We are subject to various federal and state laws concerning health care fraud and abuse, including false claims laws, anti-kickback laws, and physician self-referral laws. Violations of these laws can result in criminal and/or civil punishment, including fines, imprisonment, and in the U.S., exclusion from participation in government health care programs. The scope of these laws and related regulations are expanding and their interpretation is evolving. There is very little precedent related to these laws and regulations. Increased funding for enforcement of these laws and regulations has resulted in greater scrutiny of marketing practices in our industry and resulted in several government investigations by various government authorities. If a governmental authority were to determine that we do not comply with these laws and regulations, then we and our officers and employees could be subject to criminal and civil sanctions, including exclusion from participation in federal health care reimbursement programs.
In order to market our product devices in the member countries of the European Union (EU), we are required to comply with the Medical Devices Directive and obtain CE mark certification. CE mark certification is the European symbol of adherence to quality assurance standards and compliance with applicable European Medical Device Directives. Under the Medical Devices Directive, all medical devices including active implants must qualify for CE marking. In August 2005, an EU Medical Devices Directive changed the classification of hip, knee, and shoulder implants from class IIb to class III. The transition period for these changes begins September 1, 2007. Upon reclassification to class III, manufacturers will be required to assemble significantly more documentation and submit it to their Notified Body for formal approval prior to affixing the CE mark to their product and packaging. We intend to comply with the Medical Devices Directive for all of our products manufactured and sold in the EU. However, there can be no assurance that our products will be approved for CE marking in a timely manner or at all.

14


Table of Contents

Our biologics business is subject to emerging governmental regulations that can significantly impact our business
The FDA has statutory authority to regulate allograft-based products, processing and materials. The FDA has been working to establish a more comprehensive regulatory framework for allograft-based products, which are principally derived from cadaveric tissue. The framework developed by the FDA establishes criteria for determining whether a particular human tissue-based product will be classified as human tissue, a medical device or biologic drug requiring premarket clearance or approval. All tissue-based products are subject to extensive FDA regulation, including a requirement that ensures that diseases are not transmitted to tissue recipients. The FDA has also proposed extensive additional regulations that would govern the processing and distribution of all allograft products. Consent to use the donor’s tissue must also be obtained. The regulations for allograft-based products are still developing. From time to time, the FDA reviews these products and may informally suggest to us how these products should be classified. If a human tissue-based product is considered human tissue, it does not require FDA clearance or approval before being marketed. If it is considered a medical device or biologic drug, then FDA clearance or approval may be required.
Additionally, our biologics business involves the procurement and transplantation of allograft tissue, which is subject to federal regulation under NOTA. NOTA prohibits the sale of human organs, including bone and other human tissue, for valuable consideration within the meaning of NOTA. NOTA permits the payment of reasonable expenses associated with the transportation, processing, preservation, quality control and storage of human tissue. We currently charge our customers for these expenses. In the future, if NOTA is amended or reinterpreted, we may not be able to charge these expenses to our customers and, as a result, our business could be adversely affected.
Our principal allograft-based biologics offerings include ALLOMATRIX®, GRAFTJACKET®, and IGNITE® products.
Modifications to our marketed devices may require FDA regulatory clearances or approvals or require us to cease marketing or recall the modified devices until such clearances or approvals are obtained
When required, the products we market in the U.S. have obtained premarket notification under Section 510(k) of the FDC Act or were exempt from the 510(k) clearance process.

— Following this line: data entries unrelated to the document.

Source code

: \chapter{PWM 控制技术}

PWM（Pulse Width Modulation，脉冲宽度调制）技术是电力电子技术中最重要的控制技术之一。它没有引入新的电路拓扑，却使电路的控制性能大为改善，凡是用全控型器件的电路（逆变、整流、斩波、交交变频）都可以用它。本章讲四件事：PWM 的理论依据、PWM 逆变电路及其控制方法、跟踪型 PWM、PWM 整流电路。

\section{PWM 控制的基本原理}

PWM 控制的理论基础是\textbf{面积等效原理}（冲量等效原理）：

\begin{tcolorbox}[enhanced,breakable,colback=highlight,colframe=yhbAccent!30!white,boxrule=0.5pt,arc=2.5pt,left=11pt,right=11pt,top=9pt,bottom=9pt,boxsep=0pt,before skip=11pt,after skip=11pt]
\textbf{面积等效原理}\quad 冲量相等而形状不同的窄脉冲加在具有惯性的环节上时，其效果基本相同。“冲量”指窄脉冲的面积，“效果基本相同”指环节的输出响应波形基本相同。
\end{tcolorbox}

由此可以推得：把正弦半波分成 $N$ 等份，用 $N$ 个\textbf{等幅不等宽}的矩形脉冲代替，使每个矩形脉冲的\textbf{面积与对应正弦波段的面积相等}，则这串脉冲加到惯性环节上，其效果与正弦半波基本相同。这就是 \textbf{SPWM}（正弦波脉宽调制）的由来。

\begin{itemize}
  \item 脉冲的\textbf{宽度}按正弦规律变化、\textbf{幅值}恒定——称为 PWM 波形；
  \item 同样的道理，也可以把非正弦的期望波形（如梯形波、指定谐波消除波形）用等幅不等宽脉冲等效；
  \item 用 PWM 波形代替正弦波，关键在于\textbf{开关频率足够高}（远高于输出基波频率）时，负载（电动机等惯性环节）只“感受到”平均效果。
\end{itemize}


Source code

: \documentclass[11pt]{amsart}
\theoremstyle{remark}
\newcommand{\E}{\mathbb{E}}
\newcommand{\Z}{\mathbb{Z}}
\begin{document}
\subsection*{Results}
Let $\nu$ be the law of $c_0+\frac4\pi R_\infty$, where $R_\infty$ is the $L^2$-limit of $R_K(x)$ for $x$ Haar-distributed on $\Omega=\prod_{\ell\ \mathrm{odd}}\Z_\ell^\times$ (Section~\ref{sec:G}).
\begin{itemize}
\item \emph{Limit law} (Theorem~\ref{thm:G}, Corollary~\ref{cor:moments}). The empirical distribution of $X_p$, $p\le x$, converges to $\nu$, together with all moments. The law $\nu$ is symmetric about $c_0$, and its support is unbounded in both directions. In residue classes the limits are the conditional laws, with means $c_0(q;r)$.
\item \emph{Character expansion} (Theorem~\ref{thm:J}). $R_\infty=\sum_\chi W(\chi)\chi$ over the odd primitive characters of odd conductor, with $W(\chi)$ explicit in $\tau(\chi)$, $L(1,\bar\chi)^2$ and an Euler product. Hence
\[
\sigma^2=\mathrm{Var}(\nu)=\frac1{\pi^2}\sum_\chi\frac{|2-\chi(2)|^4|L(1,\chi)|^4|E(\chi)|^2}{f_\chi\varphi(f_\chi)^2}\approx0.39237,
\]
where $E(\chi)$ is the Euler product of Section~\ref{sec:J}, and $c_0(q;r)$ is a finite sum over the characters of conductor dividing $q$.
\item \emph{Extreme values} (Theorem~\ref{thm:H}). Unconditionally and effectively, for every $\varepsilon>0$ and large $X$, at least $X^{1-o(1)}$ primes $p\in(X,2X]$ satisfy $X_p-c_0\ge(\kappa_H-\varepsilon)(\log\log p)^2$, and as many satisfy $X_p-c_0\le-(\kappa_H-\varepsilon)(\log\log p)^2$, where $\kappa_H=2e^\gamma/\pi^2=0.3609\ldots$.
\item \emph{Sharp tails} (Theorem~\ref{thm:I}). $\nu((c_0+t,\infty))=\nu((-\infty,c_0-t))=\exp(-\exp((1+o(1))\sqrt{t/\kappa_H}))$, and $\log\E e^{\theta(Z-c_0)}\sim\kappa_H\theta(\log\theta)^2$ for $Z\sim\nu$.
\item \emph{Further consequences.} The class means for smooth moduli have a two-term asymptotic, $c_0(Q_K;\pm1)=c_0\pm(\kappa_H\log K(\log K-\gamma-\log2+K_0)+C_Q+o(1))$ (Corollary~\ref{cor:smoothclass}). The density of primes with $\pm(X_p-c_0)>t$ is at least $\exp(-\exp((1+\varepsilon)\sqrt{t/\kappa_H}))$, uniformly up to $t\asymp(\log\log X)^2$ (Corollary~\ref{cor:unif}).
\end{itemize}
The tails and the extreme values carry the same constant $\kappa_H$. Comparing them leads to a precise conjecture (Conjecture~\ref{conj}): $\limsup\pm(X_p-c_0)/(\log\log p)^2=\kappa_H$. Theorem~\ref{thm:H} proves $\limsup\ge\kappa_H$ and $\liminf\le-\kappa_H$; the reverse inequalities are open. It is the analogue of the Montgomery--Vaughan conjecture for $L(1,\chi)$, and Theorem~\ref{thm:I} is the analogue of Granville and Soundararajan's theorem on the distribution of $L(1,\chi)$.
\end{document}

We have modified some of our products and product labeling since obtaining 510(k) clearance, but we do not believe these modifications require us to submit new 510(k) notifications. However, if the FDA disagrees with us and requires us to submit a new 510(k) notification for modifications to our existing products, we may be the subject of enforcement actions by the FDA and be required to stop marketing the products while the FDA reviews the 510(k) notification. If the FDA requires us to go through a lengthier, more rigorous examination than we had expected, our product introductions or modifications could be delayed or canceled, which could cause our sales to decline. In addition, the FDA may determine that future products will require the more costly, lengthy and uncertain PMA application process. Products that are approved through a PMA application generally need FDA approval before they can be modified. See “Business – Government Regulation.”
If we lose one of our key suppliers, we may be unable to meet customer orders for our products in a timely manner or within our budget
We rely on a limited number of suppliers for the components used in our products. Our reconstructive joint devices are produced from various surgical grades of titanium, cobalt chrome and stainless steel, various grades of high-density polyethylenes, silicone elastomer and ceramics. We rely on one supplier for the silicone elastomer used in our extremity products. We are aware of only two suppliers of silicone elastomer to the medical device industry for permanent implant usage. Additionally, we rely on one supplier of ceramics for use in our hip products.
In addition, for our biologics products, we presently depend upon a single supplier as our source for DBM and CBM, and any failure to obtain DBM and CBM from this source in a timely manner will deplete levels of on-hand raw materials inventory and could interfere with our ability to process and distribute allograft products. During 2006, we are expecting a single not-for-profit tissue bank to meet nearly all of our DBM and CBM order requirements, a key component in the allograft products we currently produce, market and distribute. We cannot be sure that our supply of DBM and CBM will continue to be available at current levels or will be sufficient to meet our needs, or that future

15


Table of Contents

suppliers of DBM and CBM will be free from FDA regulatory action impacting their sale of DBM and CBM. Since there is a small number of suppliers, if we cannot continue to obtain DBM and CBM from our current source in volumes sufficient to meet our needs, we may not be able to locate replacement sources of DBM and CBM on commercially reasonable terms, if at all. This could have the effect of interrupting our business, which could adversely affect our sales. Further, we rely on one supplier for our GRAFTJACKET® family of soft tissue repair and graft containment products, as well as one supplier for our ADCON® Gel products.
Suppliers of raw materials and components may decide, or be required, for reasons beyond our control to cease supplying raw materials and components to us. FDA regulations may require additional testing of any raw materials or components from new suppliers prior to our use of these materials or components and in the case of a device with a PMA application, we may be required to obtain prior FDA permission, either of which could delay or prevent our access to or use of such raw materials or components.
If we fail to compete successfully in the future against our existing or potential competitors, our sales and operating results may be negatively affected and we may not achieve future growth
The markets for our products are highly competitive and dominated by a small number of large companies. We may not be able to meet the prices offered by our competitors, or offer products similar to or more desirable than those offered by our competitors. See “Business – Competition.”
If we are unable to continue to develop and market new products and technologies, we may experience a decrease in demand for our products or our products could become obsolete, and our business would suffer
We are continually engaged in product development and improvement programs, and new products represent a significant component of our growth rate. We may be unable to compete effectively with our competitors unless we can keep up with existing or new products and technologies in the orthopaedic implant market. If we do not continue to introduce new products and technologies, or if those products and technologies are not accepted, we may not be successful. Additionally, our competitors’ new products and technologies may beat our products to market, may be more effective or less expensive than our products, or may render our products obsolete. See “Business – Competition.”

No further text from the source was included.